--- What needs to be done ---
Tally the lines in the entries below where the string "begin" occurs. Reply with the total alone.

--- Available data ---

────

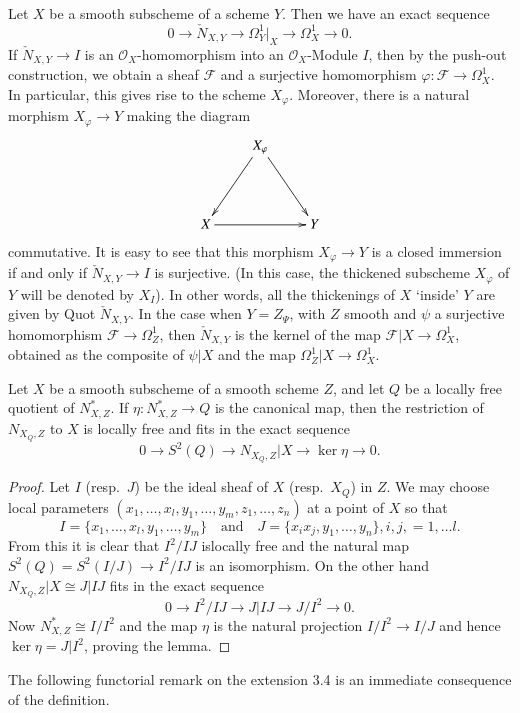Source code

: \begin{subremark}\label{art05-rem3.3}
Let $X$ be a smooth subscheme of a scheme $Y$. Then we have an exact
sequence
$$
0\to \check{N}_{X,Y}\to \Omega^{1}_{Y}|_{X}\to \Omega^{1}_{X}\to 0.
$$
If $\check{N}_{X,Y}\to I$ is an $\mathscr{O}_{X}$-homomorphism into an
$\mathscr{O}_{X}$-Module $I$, then by the push-out construction, we
obtain a sheaf $\mathscr{F}$ and a surjective homomorphism
$\varphi:\mathscr{F}\to \Omega^{1}_{X}$. In particular, this gives
rise to the scheme $X_{\varphi}$. Moreover, there is a natural
morphism $X_{\varphi}\to Y$ making the diagram
\[
\xymatrix@R=1.5cm{
 & X_{\varphi}\ar[dl]\ar[dr] & \\
X\ar[rr] & & Y
}
\]
commutative. It is easy to see that this morphism $X_{\varphi}\to Y$
is a closed immersion if and only if $\check{N}_{X,Y}\to I$ is
surjective. (In this case, the thickened subscheme $X_{\varphi}$ of
$Y$ will be denoted by $X_{I}$). In other words, all the thickenings
of $X$ `inside' $Y$ are given by Quot $\check{N}_{X,Y}$. In the case
when $Y=Z_{\Psi}$, with $Z$ smooth and $\psi$ a surjective
homomorphism $\mathscr{F}\to \Omega^{1}_{Z}$, then $\check{N}_{X,Y}$
is the kernel of the map $\mathscr{F}|X\to \Omega^{1}_{X}$, obtained
as the composite of $\psi|X$ and the map
$\Omega^{1}_{Z}|X\to \Omega^{1}_{X}$.  
\end{subremark}

\begin{lemma}\label{art05-lem3.4}
Let $X$ be a smooth subscheme of a smooth scheme $Z$, and let $Q$ be a
locally free quotient of $N^{*}_{X,Z}$. If $\eta:N^{*}_{X,Z}\to Q$ is
the canonical map, then the restriction of $N_{X_{Q},Z}$ to $X$ is
locally free and fits in the exact sequence
$$
0\to S^{2}(Q)\to N_{X_{Q},Z}|X\to \ker \eta\to 0.
$$
\end{lemma}

\begin{proof}
Let $I$ (resp.~$J$) be the ideal sheaf of $X$ (resp.~$X_{Q}$) in
$Z$. We may choose local parameters
$(x_{1},\ldots,x_{l},y_{1},\ldots,y_{m},z_{1},\ldots,z_{n})$ at a
point of $X$ so that 
{\fontsize{10}{11}\selectfont
$$
I=\{x_{1},\ldots,x_{l},y_{1},\ldots,y_{m}\}\quad\text{and}\quad
J=\{x_{i}x_{j},y_{1},\ldots,y_{n}\}, i, j, =1,\ldots l.
$$}
From
this it is clear that $I^{2}/IJ$ is\pageoriginale locally free and the
natural map $S^{2}(Q)=S^{2}(I/J)\to I^{2}/IJ$ is an isomorphism. On
the other hand $N_{X_{Q},Z}|X\cong J|IJ$ fits in the exact sequence
$$
0\to I^{2}/IJ\to J|IJ\to J/I^{2}\to 0.
$$
Now $N^{*}_{X,Z}\cong I/I^{2}$ and the map $\eta$ is the natural
projection $I/I^{2}\to I/J$ and hence $\ker \eta=J|I^{2}$, proving the
lemma. 
\end{proof}
The following functorial remark on the extension 3.4 is an immediate
consequence of the definition.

────

--- Task result ---
3